EXERCISE MATERIAL Block Start
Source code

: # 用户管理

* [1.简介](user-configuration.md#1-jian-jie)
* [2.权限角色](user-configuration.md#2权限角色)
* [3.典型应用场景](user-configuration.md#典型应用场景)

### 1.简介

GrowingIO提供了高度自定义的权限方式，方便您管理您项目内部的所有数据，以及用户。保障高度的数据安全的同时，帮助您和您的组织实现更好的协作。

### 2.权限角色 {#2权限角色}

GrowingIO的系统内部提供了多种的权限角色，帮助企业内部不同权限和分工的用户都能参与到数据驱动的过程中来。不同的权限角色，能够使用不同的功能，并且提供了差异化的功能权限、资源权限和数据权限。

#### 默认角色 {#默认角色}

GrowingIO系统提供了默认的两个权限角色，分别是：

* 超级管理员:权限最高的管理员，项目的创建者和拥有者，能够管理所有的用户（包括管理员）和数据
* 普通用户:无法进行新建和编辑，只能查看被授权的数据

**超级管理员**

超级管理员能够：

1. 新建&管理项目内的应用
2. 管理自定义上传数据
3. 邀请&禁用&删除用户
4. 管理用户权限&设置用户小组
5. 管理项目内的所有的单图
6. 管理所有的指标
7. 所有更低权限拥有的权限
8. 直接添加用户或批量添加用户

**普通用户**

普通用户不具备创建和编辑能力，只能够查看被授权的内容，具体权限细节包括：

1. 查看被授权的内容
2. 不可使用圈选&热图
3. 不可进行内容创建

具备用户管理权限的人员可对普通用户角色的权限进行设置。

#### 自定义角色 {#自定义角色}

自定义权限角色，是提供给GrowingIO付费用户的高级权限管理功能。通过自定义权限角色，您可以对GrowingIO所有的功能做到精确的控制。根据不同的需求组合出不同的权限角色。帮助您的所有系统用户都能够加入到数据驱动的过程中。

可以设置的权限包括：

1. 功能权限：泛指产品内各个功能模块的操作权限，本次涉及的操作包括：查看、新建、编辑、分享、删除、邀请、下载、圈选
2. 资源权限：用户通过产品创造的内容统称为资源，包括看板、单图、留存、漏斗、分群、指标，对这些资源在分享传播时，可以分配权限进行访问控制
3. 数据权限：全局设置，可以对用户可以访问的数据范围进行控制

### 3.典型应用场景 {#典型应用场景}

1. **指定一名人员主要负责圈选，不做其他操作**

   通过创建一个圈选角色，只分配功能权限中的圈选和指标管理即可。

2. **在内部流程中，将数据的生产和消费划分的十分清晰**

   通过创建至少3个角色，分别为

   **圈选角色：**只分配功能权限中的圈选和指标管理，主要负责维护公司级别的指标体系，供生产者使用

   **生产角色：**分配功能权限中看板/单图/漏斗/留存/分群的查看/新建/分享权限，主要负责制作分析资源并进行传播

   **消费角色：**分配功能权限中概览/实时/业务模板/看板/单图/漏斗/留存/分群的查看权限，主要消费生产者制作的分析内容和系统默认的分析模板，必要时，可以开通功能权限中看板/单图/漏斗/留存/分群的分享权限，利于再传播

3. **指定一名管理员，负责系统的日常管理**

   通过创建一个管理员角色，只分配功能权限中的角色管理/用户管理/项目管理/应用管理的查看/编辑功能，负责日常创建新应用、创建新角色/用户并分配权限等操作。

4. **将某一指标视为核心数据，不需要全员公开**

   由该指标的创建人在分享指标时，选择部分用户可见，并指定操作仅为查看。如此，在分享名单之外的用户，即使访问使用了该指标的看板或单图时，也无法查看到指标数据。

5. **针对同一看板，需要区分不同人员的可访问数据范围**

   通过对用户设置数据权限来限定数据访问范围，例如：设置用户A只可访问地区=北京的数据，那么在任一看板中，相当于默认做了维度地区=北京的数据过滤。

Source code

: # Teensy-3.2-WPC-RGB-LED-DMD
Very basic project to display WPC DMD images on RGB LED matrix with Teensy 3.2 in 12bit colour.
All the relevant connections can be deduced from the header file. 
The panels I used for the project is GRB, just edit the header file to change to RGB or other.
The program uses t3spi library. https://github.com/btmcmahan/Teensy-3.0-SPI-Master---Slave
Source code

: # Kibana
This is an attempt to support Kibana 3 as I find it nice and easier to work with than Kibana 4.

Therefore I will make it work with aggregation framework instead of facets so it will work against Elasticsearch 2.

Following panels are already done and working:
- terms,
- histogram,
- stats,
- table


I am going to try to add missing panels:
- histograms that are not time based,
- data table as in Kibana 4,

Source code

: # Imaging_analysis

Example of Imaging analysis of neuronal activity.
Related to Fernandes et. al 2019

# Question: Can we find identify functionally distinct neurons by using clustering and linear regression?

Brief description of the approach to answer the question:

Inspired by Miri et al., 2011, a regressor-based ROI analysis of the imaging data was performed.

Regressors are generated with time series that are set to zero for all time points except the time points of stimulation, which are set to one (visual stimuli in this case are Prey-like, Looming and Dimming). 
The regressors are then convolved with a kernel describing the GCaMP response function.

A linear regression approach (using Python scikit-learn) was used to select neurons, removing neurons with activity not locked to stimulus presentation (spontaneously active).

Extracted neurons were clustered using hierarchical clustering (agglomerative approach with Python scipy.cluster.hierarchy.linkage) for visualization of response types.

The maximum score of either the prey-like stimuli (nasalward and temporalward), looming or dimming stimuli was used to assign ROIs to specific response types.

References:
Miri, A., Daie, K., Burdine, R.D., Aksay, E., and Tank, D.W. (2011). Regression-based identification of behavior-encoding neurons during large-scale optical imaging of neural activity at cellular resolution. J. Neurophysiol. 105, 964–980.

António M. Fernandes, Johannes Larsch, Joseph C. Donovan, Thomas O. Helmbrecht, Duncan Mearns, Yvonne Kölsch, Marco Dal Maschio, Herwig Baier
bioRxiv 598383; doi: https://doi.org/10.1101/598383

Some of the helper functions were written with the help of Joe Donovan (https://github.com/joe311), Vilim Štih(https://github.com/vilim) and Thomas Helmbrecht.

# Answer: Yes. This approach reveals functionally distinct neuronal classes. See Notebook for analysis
EXERCISE MATERIAL Block End
WHAT TO DO: Please print all of the material again with no alteration.

SOLVED EXERCISE:
Source code

: # 用户管理

* [1.简介](user-configuration.md#1-jian-jie)
* [2.权限角色](user-configuration.md#2权限角色)
* [3.典型应用场景](user-configuration.md#典型应用场景)

### 1.简介

GrowingIO提供了高度自定义的权限方式，方便您管理您项目内部的所有数据，以及用户。保障高度的数据安全的同时，帮助您和您的组织实现更好的协作。

### 2.权限角色 {#2权限角色}

GrowingIO的系统内部提供了多种的权限角色，帮助企业内部不同权限和分工的用户都能参与到数据驱动的过程中来。不同的权限角色，能够使用不同的功能，并且提供了差异化的功能权限、资源权限和数据权限。

#### 默认角色 {#默认角色}

GrowingIO系统提供了默认的两个权限角色，分别是：

* 超级管理员:权限最高的管理员，项目的创建者和拥有者，能够管理所有的用户（包括管理员）和数据
* 普通用户:无法进行新建和编辑，只能查看被授权的数据

**超级管理员**

超级管理员能够：

1. 新建&管理项目内的应用
2. 管理自定义上传数据
3. 邀请&禁用&删除用户
4. 管理用户权限&设置用户小组
5. 管理项目内的所有的单图
6. 管理所有的指标
7. 所有更低权限拥有的权限
8. 直接添加用户或批量添加用户

**普通用户**

普通用户不具备创建和编辑能力，只能够查看被授权的内容，具体权限细节包括：

1. 查看被授权的内容
2. 不可使用圈选&热图
3. 不可进行内容创建

具备用户管理权限的人员可对普通用户角色的权限进行设置。

#### 自定义角色 {#自定义角色}

自定义权限角色，是提供给GrowingIO付费用户的高级权限管理功能。通过自定义权限角色，您可以对GrowingIO所有的功能做到精确的控制。根据不同的需求组合出不同的权限角色。帮助您的所有系统用户都能够加入到数据驱动的过程中。

可以设置的权限包括：

1. 功能权限：泛指产品内各个功能模块的操作权限，本次涉及的操作包括：查看、新建、编辑、分享、删除、邀请、下载、圈选
2. 资源权限：用户通过产品创造的内容统称为资源，包括看板、单图、留存、漏斗、分群、指标，对这些资源在分享传播时，可以分配权限进行访问控制
3. 数据权限：全局设置，可以对用户可以访问的数据范围进行控制

### 3.典型应用场景 {#典型应用场景}

1. **指定一名人员主要负责圈选，不做其他操作**

   通过创建一个圈选角色，只分配功能权限中的圈选和指标管理即可。

2. **在内部流程中，将数据的生产和消费划分的十分清晰**

   通过创建至少3个角色，分别为

   **圈选角色：**只分配功能权限中的圈选和指标管理，主要负责维护公司级别的指标体系，供生产者使用

   **生产角色：**分配功能权限中看板/单图/漏斗/留存/分群的查看/新建/分享权限，主要负责制作分析资源并进行传播

   **消费角色：**分配功能权限中概览/实时/业务模板/看板/单图/漏斗/留存/分群的查看权限，主要消费生产者制作的分析内容和系统默认的分析模板，必要时，可以开通功能权限中看板/单图/漏斗/留存/分群的分享权限，利于再传播

3. **指定一名管理员，负责系统的日常管理**

   通过创建一个管理员角色，只分配功能权限中的角色管理/用户管理/项目管理/应用管理的查看/编辑功能，负责日常创建新应用、创建新角色/用户并分配权限等操作。

4. **将某一指标视为核心数据，不需要全员公开**

   由该指标的创建人在分享指标时，选择部分用户可见，并指定操作仅为查看。如此，在分享名单之外的用户，即使访问使用了该指标的看板或单图时，也无法查看到指标数据。

5. **针对同一看板，需要区分不同人员的可访问数据范围**

   通过对用户设置数据权限来限定数据访问范围，例如：设置用户A只可访问地区=北京的数据，那么在任一看板中，相当于默认做了维度地区=北京的数据过滤。

Source code

: # Teensy-3.2-WPC-RGB-LED-DMD
Very basic project to display WPC DMD images on RGB LED matrix with Teensy 3.2 in 12bit colour.
All the relevant connections can be deduced from the header file. 
The panels I used for the project is GRB, just edit the header file to change to RGB or other.
The program uses t3spi library. https://github.com/btmcmahan/Teensy-3.0-SPI-Master---Slave
Source code

: # Kibana
This is an attempt to support Kibana 3 as I find it nice and easier to work with than Kibana 4.

Therefore I will make it work with aggregation framework instead of facets so it will work against Elasticsearch 2.

Following panels are already done and working:
- terms,
- histogram,
- stats,
- table


I am going to try to add missing panels:
- histograms that are not time based,
- data table as in Kibana 4,

Source code

: # Imaging_analysis

Example of Imaging analysis of neuronal activity.
Related to Fernandes et. al 2019

# Question: Can we find identify functionally distinct neurons by using clustering and linear regression?

Brief description of the approach to answer the question:

Inspired by Miri et al., 2011, a regressor-based ROI analysis of the imaging data was performed.

Regressors are generated with time series that are set to zero for all time points except the time points of stimulation, which are set to one (visual stimuli in this case are Prey-like, Looming and Dimming). 
The regressors are then convolved with a kernel describing the GCaMP response function.

A linear regression approach (using Python scikit-learn) was used to select neurons, removing neurons with activity not locked to stimulus presentation (spontaneously active).

Extracted neurons were clustered using hierarchical clustering (agglomerative approach with Python scipy.cluster.hierarchy.linkage) for visualization of response types.

The maximum score of either the prey-like stimuli (nasalward and temporalward), looming or dimming stimuli was used to assign ROIs to specific response types.

References:
Miri, A., Daie, K., Burdine, R.D., Aksay, E., and Tank, D.W. (2011). Regression-based identification of behavior-encoding neurons during large-scale optical imaging of neural activity at cellular resolution. J. Neurophysiol. 105, 964–980.

António M. Fernandes, Johannes Larsch, Joseph C. Donovan, Thomas O. Helmbrecht, Duncan Mearns, Yvonne Kölsch, Marco Dal Maschio, Herwig Baier
bioRxiv 598383; doi: https://doi.org/10.1101/598383

Some of the helper functions were written with the help of Joe Donovan (https://github.com/joe311), Vilim Štih(https://github.com/vilim) and Thomas Helmbrecht.

# Answer: Yes. This approach reveals functionally distinct neuronal classes. See Notebook for analysis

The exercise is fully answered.